Options for Cambodia Food Diplomacy
Despite its rich culinary traditions, Cambodia has not yet fully exploited this extraordinary opportunity for nation branding until recently when food became one of the pillars of its cultural diplomacy strategy. Cambodia can learn a great deal from other countries that have excelled in using food as a tool to promote their cultural identity in the international arena.
What would be the ideal and most effective strategy and roadmap for Cambodia’s food diplomacy? There are unlimited approaches and models for this endeavour. The programmes could be led by the government in cooperation with non-state actors. Diplomats posted abroad should be trained in various techniques of food promotion. Famous Cambodian chefs should act as “food diplomats” with support from the government. Their talent should be widely promoted and exposed abroad through the publication of their cookbooks or on a culinary roadshow.

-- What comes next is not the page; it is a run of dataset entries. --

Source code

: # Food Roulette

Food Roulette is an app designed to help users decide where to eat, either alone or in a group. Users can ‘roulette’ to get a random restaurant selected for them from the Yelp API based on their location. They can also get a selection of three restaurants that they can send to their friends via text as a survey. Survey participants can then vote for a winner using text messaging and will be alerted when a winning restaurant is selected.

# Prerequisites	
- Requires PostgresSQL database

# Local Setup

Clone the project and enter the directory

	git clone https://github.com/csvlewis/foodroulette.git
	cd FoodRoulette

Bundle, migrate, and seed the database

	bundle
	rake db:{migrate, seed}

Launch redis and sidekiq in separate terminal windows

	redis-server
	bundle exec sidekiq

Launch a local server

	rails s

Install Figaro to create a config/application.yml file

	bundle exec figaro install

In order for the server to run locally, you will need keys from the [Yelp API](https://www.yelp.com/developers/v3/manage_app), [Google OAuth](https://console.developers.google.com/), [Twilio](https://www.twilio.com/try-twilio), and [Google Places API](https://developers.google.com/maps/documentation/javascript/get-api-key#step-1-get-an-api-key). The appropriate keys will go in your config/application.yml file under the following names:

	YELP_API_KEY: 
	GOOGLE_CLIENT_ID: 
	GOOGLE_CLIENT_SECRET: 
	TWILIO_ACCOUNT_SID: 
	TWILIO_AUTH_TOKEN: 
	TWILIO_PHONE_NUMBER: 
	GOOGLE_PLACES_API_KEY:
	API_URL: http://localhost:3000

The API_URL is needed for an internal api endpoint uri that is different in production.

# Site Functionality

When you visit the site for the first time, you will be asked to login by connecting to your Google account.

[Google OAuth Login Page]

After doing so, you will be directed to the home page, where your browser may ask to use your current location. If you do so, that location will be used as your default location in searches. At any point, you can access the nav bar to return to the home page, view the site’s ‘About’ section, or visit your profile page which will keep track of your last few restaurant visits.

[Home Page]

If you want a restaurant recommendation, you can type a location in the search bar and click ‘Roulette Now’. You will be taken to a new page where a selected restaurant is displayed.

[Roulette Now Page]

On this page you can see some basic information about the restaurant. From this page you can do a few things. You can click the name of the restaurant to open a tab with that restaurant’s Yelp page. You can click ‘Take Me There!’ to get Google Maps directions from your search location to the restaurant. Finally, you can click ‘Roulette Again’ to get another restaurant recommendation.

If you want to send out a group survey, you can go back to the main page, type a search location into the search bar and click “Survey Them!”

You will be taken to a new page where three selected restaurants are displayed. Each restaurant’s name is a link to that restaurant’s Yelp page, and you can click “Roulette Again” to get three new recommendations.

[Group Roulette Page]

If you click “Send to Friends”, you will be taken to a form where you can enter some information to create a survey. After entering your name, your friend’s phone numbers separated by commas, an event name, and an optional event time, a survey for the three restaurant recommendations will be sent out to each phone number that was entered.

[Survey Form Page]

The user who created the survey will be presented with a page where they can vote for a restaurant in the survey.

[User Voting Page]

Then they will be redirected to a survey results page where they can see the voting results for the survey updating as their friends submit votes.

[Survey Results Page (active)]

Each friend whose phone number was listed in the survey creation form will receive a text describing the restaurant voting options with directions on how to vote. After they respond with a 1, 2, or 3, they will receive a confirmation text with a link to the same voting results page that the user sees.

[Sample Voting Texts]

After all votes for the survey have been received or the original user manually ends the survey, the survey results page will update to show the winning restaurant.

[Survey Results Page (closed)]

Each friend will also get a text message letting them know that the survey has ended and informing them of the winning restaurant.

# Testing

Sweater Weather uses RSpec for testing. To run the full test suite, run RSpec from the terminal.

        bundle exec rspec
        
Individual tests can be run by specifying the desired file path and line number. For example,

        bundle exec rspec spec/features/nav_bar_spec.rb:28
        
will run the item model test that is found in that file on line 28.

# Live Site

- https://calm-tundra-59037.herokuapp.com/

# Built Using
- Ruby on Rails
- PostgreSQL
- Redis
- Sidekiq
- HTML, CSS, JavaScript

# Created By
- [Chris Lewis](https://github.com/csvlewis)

Cambodian permanent missions could engage Cambodian restaurants abroad to help promote our culinary culture. Cambodia may emulate a multitude of food diplomacy programmes launched across the globe by state and non-state players. These include the “Nordic Food Diplomacy”, “Japanese Restaurants Overseas”, “Global Thai”, “Malaysia Kitchen for the World”, “Perú Mucho Gusto”, “Korean Cuisine to the World”, etc. Recently, the Cambodian Ministry of Foreign Affairs and International Cooperation pinpointed cultural diplomacy as one of the pillars of the Kingdom’s foreign policy, in which food occupies a key position. Soon, this new diplomatic initiative will reveal our rich culinary tradition to the world.
The views expressed are the author’s own and do not reflect the views of the Asian Vision Institute.